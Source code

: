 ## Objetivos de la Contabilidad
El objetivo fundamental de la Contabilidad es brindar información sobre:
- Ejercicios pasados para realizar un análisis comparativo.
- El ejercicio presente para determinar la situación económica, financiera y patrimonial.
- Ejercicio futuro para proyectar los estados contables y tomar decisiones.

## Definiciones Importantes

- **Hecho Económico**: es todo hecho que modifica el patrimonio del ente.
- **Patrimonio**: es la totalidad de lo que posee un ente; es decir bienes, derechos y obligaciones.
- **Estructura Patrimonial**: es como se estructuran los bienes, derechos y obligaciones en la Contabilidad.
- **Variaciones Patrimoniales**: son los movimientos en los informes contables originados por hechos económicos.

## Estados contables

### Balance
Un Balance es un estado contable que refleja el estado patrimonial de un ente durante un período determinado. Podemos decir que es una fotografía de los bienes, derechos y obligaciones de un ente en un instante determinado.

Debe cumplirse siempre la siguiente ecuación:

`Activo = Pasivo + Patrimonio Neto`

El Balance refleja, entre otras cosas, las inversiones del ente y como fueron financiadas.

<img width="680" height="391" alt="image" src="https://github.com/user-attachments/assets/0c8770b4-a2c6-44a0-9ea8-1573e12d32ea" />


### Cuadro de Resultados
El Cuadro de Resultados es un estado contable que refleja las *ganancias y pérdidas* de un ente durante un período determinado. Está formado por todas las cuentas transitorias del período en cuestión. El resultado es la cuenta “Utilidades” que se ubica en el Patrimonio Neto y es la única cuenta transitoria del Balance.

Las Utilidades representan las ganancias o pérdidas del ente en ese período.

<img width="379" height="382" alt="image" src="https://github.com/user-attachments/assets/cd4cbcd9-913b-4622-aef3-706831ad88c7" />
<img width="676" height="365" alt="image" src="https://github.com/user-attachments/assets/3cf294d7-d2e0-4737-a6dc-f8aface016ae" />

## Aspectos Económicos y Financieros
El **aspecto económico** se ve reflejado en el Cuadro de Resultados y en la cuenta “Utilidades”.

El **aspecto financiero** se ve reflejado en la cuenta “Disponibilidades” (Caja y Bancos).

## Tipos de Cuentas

* * *

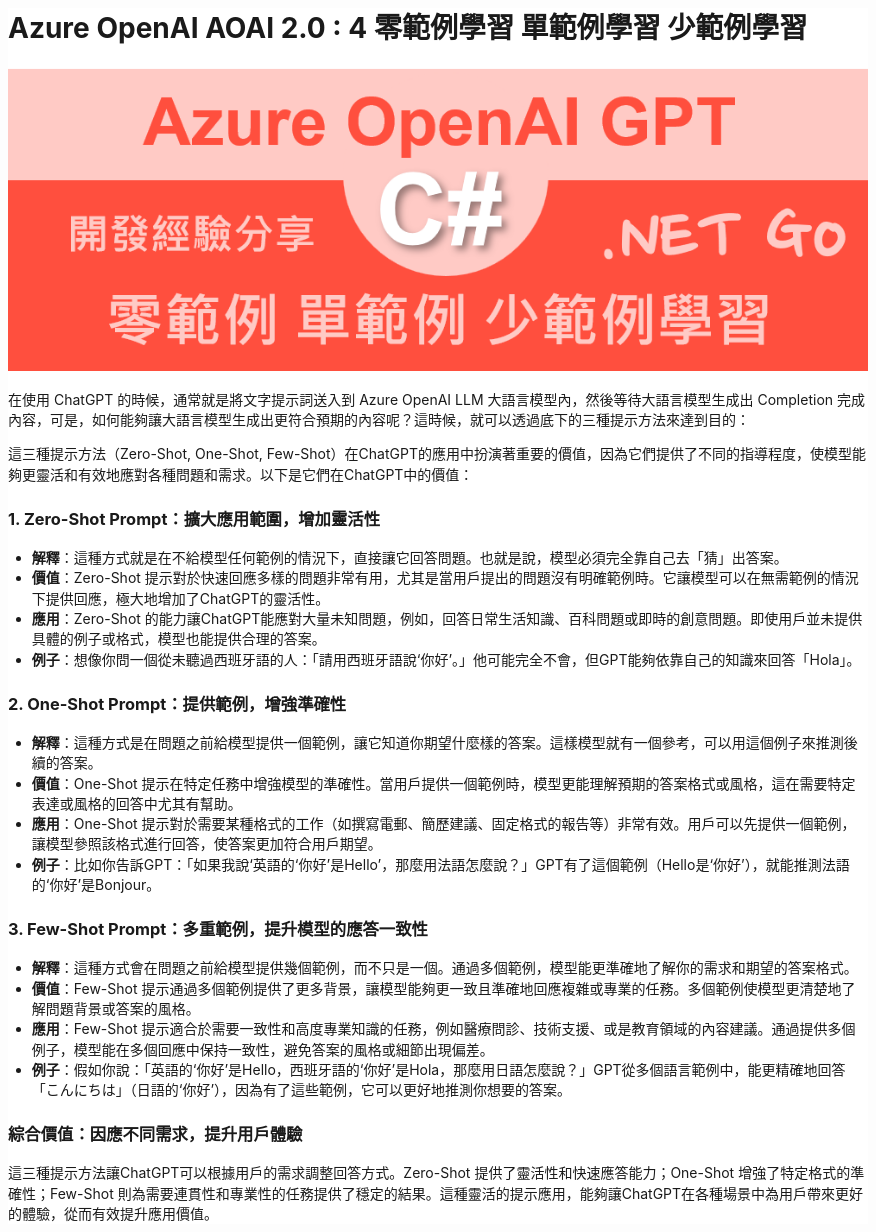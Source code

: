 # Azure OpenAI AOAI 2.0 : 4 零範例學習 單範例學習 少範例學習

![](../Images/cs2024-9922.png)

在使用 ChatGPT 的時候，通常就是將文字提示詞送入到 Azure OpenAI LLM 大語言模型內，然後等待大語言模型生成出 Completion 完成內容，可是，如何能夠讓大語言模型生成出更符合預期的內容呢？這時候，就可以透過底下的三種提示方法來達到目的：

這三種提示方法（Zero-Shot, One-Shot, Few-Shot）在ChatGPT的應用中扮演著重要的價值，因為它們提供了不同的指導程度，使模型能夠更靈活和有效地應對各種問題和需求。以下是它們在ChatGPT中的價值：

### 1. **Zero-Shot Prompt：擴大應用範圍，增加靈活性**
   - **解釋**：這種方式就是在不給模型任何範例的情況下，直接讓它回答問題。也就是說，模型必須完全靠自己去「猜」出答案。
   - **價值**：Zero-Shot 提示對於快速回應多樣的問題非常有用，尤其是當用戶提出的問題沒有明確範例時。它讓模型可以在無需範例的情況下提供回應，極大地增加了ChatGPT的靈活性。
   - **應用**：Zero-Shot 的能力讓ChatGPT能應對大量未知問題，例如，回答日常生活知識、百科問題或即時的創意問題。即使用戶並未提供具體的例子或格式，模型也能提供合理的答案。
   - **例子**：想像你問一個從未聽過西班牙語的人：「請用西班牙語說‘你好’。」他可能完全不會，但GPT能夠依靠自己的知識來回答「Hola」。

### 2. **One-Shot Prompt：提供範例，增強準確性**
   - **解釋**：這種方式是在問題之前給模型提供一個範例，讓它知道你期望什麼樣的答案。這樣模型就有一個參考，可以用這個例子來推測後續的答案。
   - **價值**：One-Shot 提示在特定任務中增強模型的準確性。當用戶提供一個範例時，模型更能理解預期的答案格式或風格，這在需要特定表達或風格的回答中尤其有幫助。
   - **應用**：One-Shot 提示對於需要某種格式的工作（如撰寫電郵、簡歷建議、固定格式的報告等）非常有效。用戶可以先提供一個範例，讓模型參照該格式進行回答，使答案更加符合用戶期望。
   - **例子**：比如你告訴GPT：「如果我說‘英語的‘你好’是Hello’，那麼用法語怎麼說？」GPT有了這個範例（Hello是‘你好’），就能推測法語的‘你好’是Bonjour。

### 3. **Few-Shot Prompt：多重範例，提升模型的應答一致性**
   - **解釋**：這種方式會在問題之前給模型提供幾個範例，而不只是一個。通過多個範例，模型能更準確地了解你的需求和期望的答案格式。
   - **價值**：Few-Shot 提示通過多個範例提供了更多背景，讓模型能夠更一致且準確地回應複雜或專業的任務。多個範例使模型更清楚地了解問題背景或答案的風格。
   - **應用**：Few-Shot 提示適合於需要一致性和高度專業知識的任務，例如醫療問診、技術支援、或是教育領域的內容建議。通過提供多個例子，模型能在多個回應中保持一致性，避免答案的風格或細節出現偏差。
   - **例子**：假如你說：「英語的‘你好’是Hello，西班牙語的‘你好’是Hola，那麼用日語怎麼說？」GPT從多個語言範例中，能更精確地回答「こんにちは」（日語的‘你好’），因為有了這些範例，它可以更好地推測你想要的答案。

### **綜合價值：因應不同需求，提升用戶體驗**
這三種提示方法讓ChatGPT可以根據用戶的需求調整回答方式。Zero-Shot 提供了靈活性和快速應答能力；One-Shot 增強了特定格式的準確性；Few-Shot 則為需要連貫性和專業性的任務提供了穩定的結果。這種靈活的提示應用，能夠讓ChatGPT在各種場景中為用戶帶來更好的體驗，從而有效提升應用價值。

* * *

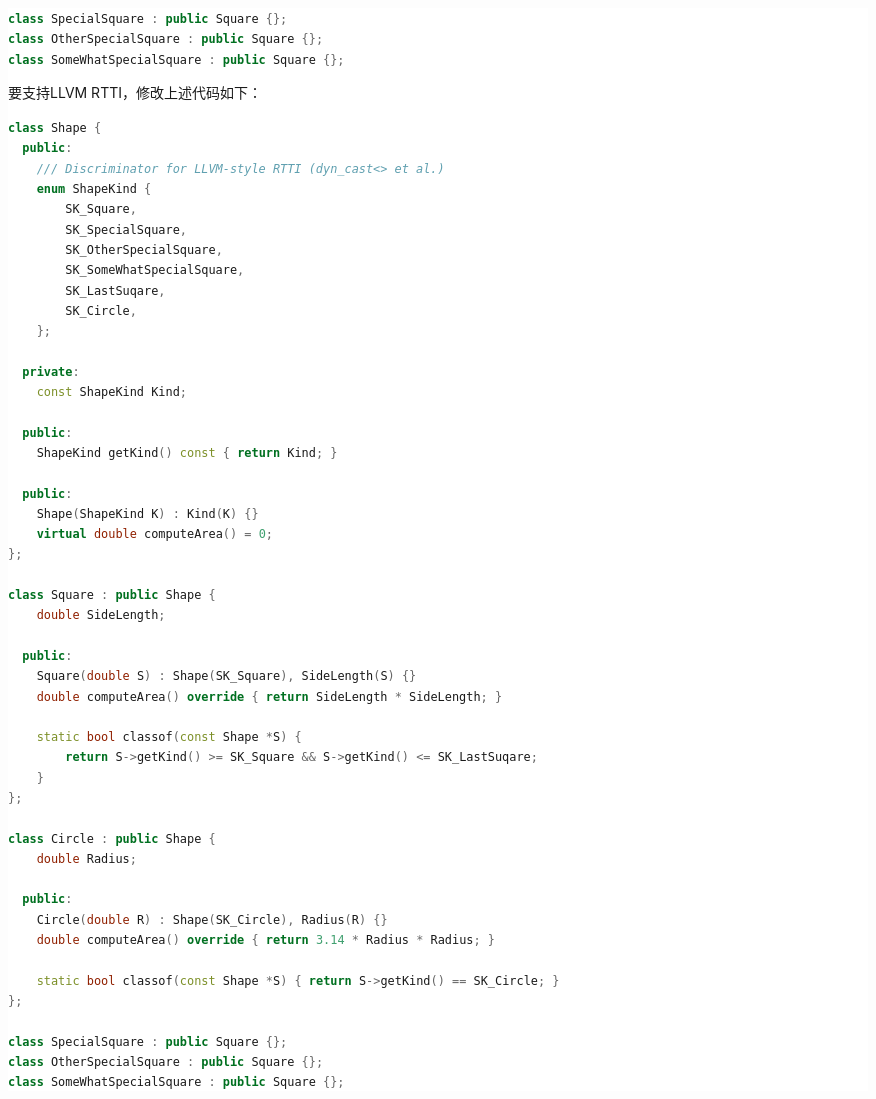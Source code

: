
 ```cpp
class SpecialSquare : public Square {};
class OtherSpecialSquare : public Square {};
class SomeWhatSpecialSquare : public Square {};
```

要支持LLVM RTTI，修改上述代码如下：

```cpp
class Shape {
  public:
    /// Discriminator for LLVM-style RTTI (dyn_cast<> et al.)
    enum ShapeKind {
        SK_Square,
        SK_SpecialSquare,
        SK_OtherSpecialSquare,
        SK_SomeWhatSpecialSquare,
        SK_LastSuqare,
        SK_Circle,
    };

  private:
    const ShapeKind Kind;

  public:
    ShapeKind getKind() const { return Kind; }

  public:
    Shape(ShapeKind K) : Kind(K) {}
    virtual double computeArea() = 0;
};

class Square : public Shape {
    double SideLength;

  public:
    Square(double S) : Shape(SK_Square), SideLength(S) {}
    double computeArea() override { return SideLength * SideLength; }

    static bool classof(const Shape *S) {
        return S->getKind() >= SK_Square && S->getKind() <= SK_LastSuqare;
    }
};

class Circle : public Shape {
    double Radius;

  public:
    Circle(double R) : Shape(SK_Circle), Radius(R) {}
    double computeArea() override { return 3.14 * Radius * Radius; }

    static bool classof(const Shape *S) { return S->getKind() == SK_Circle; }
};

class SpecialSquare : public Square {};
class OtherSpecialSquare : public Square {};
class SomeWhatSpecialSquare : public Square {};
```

WHAT NEEDS TO BE DONE: Check each line of the data above, and please copy the ones in which the string "return" occurs.

ANSWER BELOW:
    ShapeKind getKind() const { return Kind; }
    double computeArea() override { return SideLength * SideLength; }
        return S->getKind() >= SK_Square && S->getKind() <= SK_LastSuqare;
    double computeArea() override { return 3.14 * Radius * Radius; }
    static bool classof(const Shape *S) { return S->getKind() == SK_Circle; }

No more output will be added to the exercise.